1) POSIXlt Convert to "POSIXlt" class and pick off the parts.
lt <- as.POSIXlt(DF$dateOfBirth, origin = "1970-01-01")
transform(DF, year = lt$year + 1900, month = lt$mon + 1, day = lt$mday)
giving:
mother_id dateOfBirth year month day
1 1 1962-09-24 1962 9 24
2 2 1991-02-19 1991 2 19
3 3 1978-11-11 1978 11 11
2) read.table
cbind(DF, read.table(text = format(DF$dateOfBirth), sep = "-",
col.names = c("year", "month", "day")))
giving:
mother_id dateOfBirth year month day
1 1 1962-09-24 1962 9 24
2 2 1991-02-19 1991 2 19
3 3 1978-11-11 1978 11 11
3) chron::month.day.year
library(chron)
cbind(DF, month.day.year(DF$dateOfBirth))
giving:
mother_id dateOfBirth month day year
1 1 1962-09-24 9 24 1962
2 2 1991-02-19 2 19 1991
3 3 1978-11-11 11 11 1978
Note 1: Often when year, month and day are added to data it is not really necessary and in fact they could be generated on the fly when needed using format, substr or as.POSIXlt so you might critically examine whether you actually need to do this.

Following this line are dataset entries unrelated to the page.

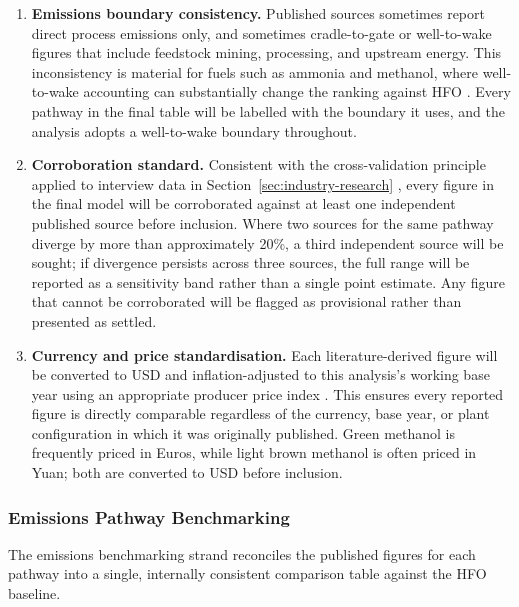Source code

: \documentclass[12pt]{article}
\begin{document}
\begin{enumerate}
    \item \textbf{Emissions boundary consistency.} Published sources sometimes 
    report direct process emissions only, and sometimes cradle-to-gate or 
    well-to-wake figures that include feedstock mining, processing, and upstream 
    energy. This inconsistency is material for fuels such as ammonia and methanol, 
    where well-to-wake accounting can substantially change the ranking against 
    HFO \cite{hydrogen-impact-on-climate}. Every pathway in the final table will 
    be labelled with the boundary it uses, and the analysis adopts a well-to-wake 
    boundary throughout.

    \item \textbf{Corroboration standard.} Consistent with the cross-validation 
    principle applied to interview data in Section~\ref{sec:industry-research} 
    \cite{braun2006,guest2006}, every figure in the final model will be 
    corroborated against at least one independent published source before 
    inclusion. Where two sources for the same pathway diverge by more than 
    approximately 20\%, a third independent source will be sought; if divergence 
    persists across three sources, the full range will be reported as a 
    sensitivity band rather than a single point estimate. Any figure that cannot 
    be corroborated will be flagged as provisional rather than presented as 
    settled.

    \item \textbf{Currency and price standardisation.} Each literature-derived 
    figure will be converted to USD and inflation-adjusted to this analysis's 
    working base year using an appropriate producer price index 
    \cite{iea-electricity-prices}. This ensures every reported figure is directly 
    comparable regardless of the currency, base year, or plant configuration in 
    which it was originally published. Green methanol is frequently priced in 
    Euros, while light brown methanol is often priced in Yuan; both are converted 
    to USD before inclusion.
\end{enumerate}

\subsubsection*{Emissions Pathway Benchmarking}

The emissions benchmarking strand reconciles the published figures for each 
pathway into a single, internally consistent comparison table against the HFO 
baseline.
\end{document}
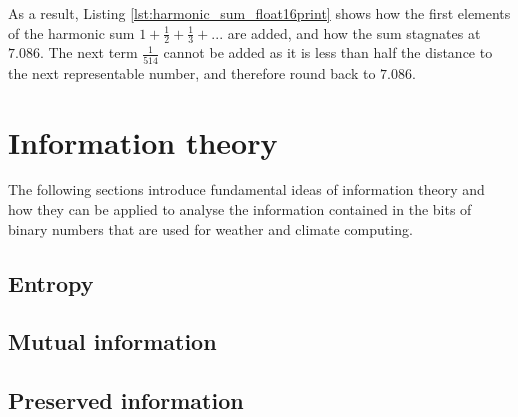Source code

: As a result, Listing \ref{lst:harmonic_sum_float16print} shows how the first elements of the harmonic sum $1 + \tfrac{1}{2} + \tfrac{1}{3} + ...$ are added,
and how the sum stagnates at $7.086$. The next term $\tfrac{1}{514}$ cannot be added as it is less than half the distance to the next representable number,
and therefore round back to $7.086$.

\section{Information theory}
\label{sec:information}

The following sections introduce fundamental ideas of information theory and how they can be applied to analyse the information contained in the bits
of binary numbers that are used for weather and climate computing.

\subsection{Entropy}
\label{sec:entropy}

\subsection{Mutual information}
\label{sec:mutual_information}

\subsection{Preserved information}
\label{sec:preserved_information}


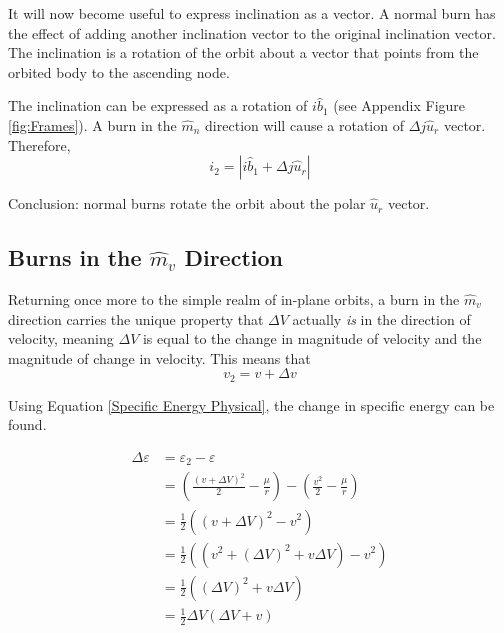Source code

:\documentclass[../basicOrbitalDynamics.tex]{subfiles}
\begin{document}
It will now become useful to express inclination as a vector. A normal burn has the effect of adding another inclination vector to the original inclination vector. The inclination is a rotation of the orbit about a vector that points from the orbited body to the ascending node.

The inclination can be expressed as a rotation of $i\hat{b}_1$ (see Appendix Figure  \ref{fig:Frames}). A burn in the $\hat{m}_n$ direction will cause a rotation of $\Delta j\hat{u}_r$ vector. Therefore,
\[i_2=|i\hat{b}_1+\Delta j\hat{u}_r|\]

Conclusion: normal burns rotate the orbit about the polar $\hat{u}_r$ vector.

\bigskip\bigskip
\subsection{Burns in the \texorpdfstring{$\hat{m}_v$}{Velocity} Direction}

Returning once more to the simple realm of in-plane orbits, a burn in the $\hat{m}_v$ direction carries the unique property that $\Delta V$ actually \textit{is} in the direction of velocity, meaning $\Delta V$ is equal to the change in magnitude of velocity and the magnitude of change in velocity. This means that
\[v_2=v+\Delta v\]

Using Equation  \eqref{Specific Energy Physical}, the change in specific energy can be found.

\begin{align*}
    \Delta \varepsilon & = \varepsilon_2 - \varepsilon                                                                        \\
                       & = \left(\frac{(v+\Delta V)^2}{2}-\frac{\mu{}}{r}\right) - \left(\frac{v^2}{2}-\frac{\mu{}}{r}\right) \\
                       & = \frac{1}{2}\left(\left(v+\Delta V\right)^2-v^2\right)                                              \\
                       & = \frac{1}{2}\left(\left(v^2+(\Delta V)^2+v\Delta V\right)-v^2\right)                                \\
                       & = \frac{1}{2}\left((\Delta V)^2+v\Delta V\right)                                                     \\
                       & = \frac{1}{2}\Delta V\left(\Delta V+v\right)                                                         \\
\end{align*}
\end{document}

Note 2: The input data frame, DF in reproducible form, was assumed to be:
Lines <- "mother_id,dateOfBirth
1,1962-09-24
2,1991-02-19
3,1978-11-11"
DF <- read.csv(text = Lines)
Use format once for each part:
dss_individuals$dayOfBirth <- format(dss_individuals$dateOfBirth,"%d")
dss_individuals$monthOfBirth <- format(dss_individuals$dateOfBirth,"%m")
dss_individuals$yearOfBirth <- format(dss_individuals$dateOfBirth,"%Y")
Check the substr function from the base package (or other functions from the nice stringr package) to extract different parts of a string. This function may assume that day, month and year are always in the same place and with the same length.
The strsplit function is vectorized so using rbind.data.frame to convert your list to a dataframe works:
do.call(rbind.data.frame, strsplit(df$dateOfBirth, split = '-'))
Results need to be transposed in order to be used: you can do it using do.call or the t function.